Start of PROVIDED ENTRIES

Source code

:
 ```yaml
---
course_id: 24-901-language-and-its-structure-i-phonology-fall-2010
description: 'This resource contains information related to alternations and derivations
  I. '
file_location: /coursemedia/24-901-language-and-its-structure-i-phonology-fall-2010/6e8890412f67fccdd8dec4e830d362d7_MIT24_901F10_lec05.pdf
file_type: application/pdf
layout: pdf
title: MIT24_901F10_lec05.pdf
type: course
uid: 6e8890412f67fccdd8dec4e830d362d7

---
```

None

End of PROVIDED ENTRIES
Start of PROVIDED ENTRIES

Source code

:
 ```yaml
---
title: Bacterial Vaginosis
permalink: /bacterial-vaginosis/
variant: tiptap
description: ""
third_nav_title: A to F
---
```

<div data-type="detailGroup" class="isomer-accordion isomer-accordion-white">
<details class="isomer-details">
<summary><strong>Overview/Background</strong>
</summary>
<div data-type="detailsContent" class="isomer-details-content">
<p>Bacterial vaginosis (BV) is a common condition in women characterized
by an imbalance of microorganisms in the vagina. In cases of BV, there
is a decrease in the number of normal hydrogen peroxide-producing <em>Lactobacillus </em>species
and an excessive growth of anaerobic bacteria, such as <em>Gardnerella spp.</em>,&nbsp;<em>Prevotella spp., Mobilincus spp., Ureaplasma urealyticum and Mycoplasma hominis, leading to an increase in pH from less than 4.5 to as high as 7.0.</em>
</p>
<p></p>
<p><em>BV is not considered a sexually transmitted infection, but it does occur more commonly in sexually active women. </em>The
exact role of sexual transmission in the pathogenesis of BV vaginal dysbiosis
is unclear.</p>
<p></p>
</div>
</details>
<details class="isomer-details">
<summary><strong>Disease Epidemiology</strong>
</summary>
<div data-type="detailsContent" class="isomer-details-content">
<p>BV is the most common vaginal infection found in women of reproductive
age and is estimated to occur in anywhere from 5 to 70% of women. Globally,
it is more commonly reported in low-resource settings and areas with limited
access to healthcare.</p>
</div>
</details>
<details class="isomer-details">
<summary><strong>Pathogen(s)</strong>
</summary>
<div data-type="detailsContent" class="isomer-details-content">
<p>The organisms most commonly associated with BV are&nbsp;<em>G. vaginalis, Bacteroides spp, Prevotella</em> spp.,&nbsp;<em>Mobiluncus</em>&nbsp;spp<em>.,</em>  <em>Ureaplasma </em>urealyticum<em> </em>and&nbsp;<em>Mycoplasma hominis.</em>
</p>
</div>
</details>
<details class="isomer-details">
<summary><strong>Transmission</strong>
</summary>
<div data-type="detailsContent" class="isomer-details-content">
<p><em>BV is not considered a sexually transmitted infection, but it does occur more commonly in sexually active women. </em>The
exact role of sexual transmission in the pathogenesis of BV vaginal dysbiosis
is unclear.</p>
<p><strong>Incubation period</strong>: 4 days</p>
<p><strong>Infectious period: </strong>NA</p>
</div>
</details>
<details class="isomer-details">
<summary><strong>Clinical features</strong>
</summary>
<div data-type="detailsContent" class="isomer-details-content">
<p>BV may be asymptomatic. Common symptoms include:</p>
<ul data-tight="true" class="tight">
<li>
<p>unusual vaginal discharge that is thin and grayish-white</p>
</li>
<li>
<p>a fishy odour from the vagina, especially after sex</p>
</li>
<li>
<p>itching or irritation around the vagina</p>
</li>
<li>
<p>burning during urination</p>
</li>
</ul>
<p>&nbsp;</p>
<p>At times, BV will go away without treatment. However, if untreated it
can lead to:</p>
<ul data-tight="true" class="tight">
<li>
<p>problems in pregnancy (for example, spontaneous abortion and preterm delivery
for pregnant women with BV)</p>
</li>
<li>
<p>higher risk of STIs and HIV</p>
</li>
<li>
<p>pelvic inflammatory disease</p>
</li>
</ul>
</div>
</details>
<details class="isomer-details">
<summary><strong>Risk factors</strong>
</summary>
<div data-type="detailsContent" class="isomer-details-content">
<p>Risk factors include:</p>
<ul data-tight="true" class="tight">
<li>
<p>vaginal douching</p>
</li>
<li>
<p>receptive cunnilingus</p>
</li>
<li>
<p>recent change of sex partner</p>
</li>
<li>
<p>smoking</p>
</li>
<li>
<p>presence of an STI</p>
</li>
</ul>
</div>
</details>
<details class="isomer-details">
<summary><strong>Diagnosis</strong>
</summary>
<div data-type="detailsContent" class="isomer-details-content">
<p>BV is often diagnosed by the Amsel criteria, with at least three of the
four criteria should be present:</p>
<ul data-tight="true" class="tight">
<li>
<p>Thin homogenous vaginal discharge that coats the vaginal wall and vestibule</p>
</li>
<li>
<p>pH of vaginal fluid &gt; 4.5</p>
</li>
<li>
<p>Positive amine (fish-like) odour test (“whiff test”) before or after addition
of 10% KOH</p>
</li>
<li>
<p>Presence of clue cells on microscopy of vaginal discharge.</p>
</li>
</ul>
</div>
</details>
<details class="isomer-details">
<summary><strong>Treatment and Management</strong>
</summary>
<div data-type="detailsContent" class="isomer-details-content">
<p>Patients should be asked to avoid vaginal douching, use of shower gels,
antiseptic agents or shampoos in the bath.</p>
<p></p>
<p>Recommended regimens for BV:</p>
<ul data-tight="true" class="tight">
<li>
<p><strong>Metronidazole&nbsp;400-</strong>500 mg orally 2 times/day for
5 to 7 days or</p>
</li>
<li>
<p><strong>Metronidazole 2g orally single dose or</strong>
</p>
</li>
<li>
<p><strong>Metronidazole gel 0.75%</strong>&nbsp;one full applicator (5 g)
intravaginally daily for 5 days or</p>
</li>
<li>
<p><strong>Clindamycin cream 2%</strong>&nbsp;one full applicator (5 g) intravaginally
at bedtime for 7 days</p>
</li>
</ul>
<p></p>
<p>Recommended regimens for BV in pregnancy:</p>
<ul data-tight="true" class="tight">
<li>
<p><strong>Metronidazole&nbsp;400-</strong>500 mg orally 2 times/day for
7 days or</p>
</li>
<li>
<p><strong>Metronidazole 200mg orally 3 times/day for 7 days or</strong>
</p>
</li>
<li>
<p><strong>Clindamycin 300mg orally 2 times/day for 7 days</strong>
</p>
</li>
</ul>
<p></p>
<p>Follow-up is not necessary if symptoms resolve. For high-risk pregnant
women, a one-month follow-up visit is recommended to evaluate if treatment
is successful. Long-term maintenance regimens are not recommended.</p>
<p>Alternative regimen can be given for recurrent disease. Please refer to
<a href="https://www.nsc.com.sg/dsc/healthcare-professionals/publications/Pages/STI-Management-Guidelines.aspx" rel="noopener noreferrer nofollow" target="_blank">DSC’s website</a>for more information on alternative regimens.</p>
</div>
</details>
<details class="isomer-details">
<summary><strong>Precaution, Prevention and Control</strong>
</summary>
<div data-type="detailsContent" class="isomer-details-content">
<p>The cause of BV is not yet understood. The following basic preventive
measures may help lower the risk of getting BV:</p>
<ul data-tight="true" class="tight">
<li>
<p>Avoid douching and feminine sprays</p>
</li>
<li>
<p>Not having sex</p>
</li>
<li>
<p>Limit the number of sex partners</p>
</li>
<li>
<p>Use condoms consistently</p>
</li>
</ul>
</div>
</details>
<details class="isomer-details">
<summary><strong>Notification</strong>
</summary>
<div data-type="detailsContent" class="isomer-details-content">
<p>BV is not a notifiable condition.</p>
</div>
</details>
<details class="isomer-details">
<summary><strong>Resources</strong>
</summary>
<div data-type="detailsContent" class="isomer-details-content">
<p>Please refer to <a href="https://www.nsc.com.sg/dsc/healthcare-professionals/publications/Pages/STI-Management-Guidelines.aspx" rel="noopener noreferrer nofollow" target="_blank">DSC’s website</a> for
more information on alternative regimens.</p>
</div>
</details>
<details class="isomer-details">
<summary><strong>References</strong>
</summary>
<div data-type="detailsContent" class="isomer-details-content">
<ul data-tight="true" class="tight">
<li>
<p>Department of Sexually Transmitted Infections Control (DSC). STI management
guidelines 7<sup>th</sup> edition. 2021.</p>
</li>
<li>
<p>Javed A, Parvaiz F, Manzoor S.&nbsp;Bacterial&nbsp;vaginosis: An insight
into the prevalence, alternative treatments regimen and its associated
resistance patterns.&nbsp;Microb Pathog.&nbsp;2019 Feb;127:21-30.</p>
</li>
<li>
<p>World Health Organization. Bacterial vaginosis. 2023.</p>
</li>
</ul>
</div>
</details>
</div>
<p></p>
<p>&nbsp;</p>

End of PROVIDED ENTRIES

Write only the number of lines in the listing that hold the word "douching".

3